_What you need to do_
Give an exact copy of the data that follows.

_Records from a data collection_
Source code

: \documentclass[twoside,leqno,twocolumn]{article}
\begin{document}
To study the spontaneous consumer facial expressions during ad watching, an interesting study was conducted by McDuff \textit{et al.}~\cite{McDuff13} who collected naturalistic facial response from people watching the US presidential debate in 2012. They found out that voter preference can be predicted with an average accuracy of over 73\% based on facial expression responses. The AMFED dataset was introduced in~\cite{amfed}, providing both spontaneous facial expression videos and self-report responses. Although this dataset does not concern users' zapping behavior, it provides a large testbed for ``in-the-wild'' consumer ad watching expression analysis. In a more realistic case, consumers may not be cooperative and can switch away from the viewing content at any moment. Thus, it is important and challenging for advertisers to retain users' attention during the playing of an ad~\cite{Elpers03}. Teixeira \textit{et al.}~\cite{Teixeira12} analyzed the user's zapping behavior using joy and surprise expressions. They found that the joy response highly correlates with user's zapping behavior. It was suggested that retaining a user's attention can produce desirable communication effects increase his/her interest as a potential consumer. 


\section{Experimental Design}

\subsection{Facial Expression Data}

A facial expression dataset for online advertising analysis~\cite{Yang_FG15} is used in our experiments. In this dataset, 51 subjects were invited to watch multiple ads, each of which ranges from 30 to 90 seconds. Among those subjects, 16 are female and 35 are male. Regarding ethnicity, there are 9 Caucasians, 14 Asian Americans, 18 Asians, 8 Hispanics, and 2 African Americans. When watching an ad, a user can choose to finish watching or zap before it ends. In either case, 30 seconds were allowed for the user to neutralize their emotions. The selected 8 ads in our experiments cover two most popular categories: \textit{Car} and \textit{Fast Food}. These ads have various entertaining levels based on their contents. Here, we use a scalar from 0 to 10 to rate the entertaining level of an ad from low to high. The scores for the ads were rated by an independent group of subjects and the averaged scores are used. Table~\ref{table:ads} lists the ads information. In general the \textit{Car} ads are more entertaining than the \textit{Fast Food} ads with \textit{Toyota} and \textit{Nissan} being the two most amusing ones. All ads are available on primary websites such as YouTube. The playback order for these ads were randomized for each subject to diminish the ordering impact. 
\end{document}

_Solution for this exercise_
Source code

: \documentclass[twoside,leqno,twocolumn]{article}
\begin{document}
To study the spontaneous consumer facial expressions during ad watching, an interesting study was conducted by McDuff \textit{et al.}~\cite{McDuff13} who collected naturalistic facial response from people watching the US presidential debate in 2012. They found out that voter preference can be predicted with an average accuracy of over 73\% based on facial expression responses. The AMFED dataset was introduced in~\cite{amfed}, providing both spontaneous facial expression videos and self-report responses. Although this dataset does not concern users' zapping behavior, it provides a large testbed for ``in-the-wild'' consumer ad watching expression analysis. In a more realistic case, consumers may not be cooperative and can switch away from the viewing content at any moment. Thus, it is important and challenging for advertisers to retain users' attention during the playing of an ad~\cite{Elpers03}. Teixeira \textit{et al.}~\cite{Teixeira12} analyzed the user's zapping behavior using joy and surprise expressions. They found that the joy response highly correlates with user's zapping behavior. It was suggested that retaining a user's attention can produce desirable communication effects increase his/her interest as a potential consumer. 


\section{Experimental Design}

\subsection{Facial Expression Data}

A facial expression dataset for online advertising analysis~\cite{Yang_FG15} is used in our experiments. In this dataset, 51 subjects were invited to watch multiple ads, each of which ranges from 30 to 90 seconds. Among those subjects, 16 are female and 35 are male. Regarding ethnicity, there are 9 Caucasians, 14 Asian Americans, 18 Asians, 8 Hispanics, and 2 African Americans. When watching an ad, a user can choose to finish watching or zap before it ends. In either case, 30 seconds were allowed for the user to neutralize their emotions. The selected 8 ads in our experiments cover two most popular categories: \textit{Car} and \textit{Fast Food}. These ads have various entertaining levels based on their contents. Here, we use a scalar from 0 to 10 to rate the entertaining level of an ad from low to high. The scores for the ads were rated by an independent group of subjects and the averaged scores are used. Table~\ref{table:ads} lists the ads information. In general the \textit{Car} ads are more entertaining than the \textit{Fast Food} ads with \textit{Toyota} and \textit{Nissan} being the two most amusing ones. All ads are available on primary websites such as YouTube. The playback order for these ads were randomized for each subject to diminish the ordering impact. 
\end{document}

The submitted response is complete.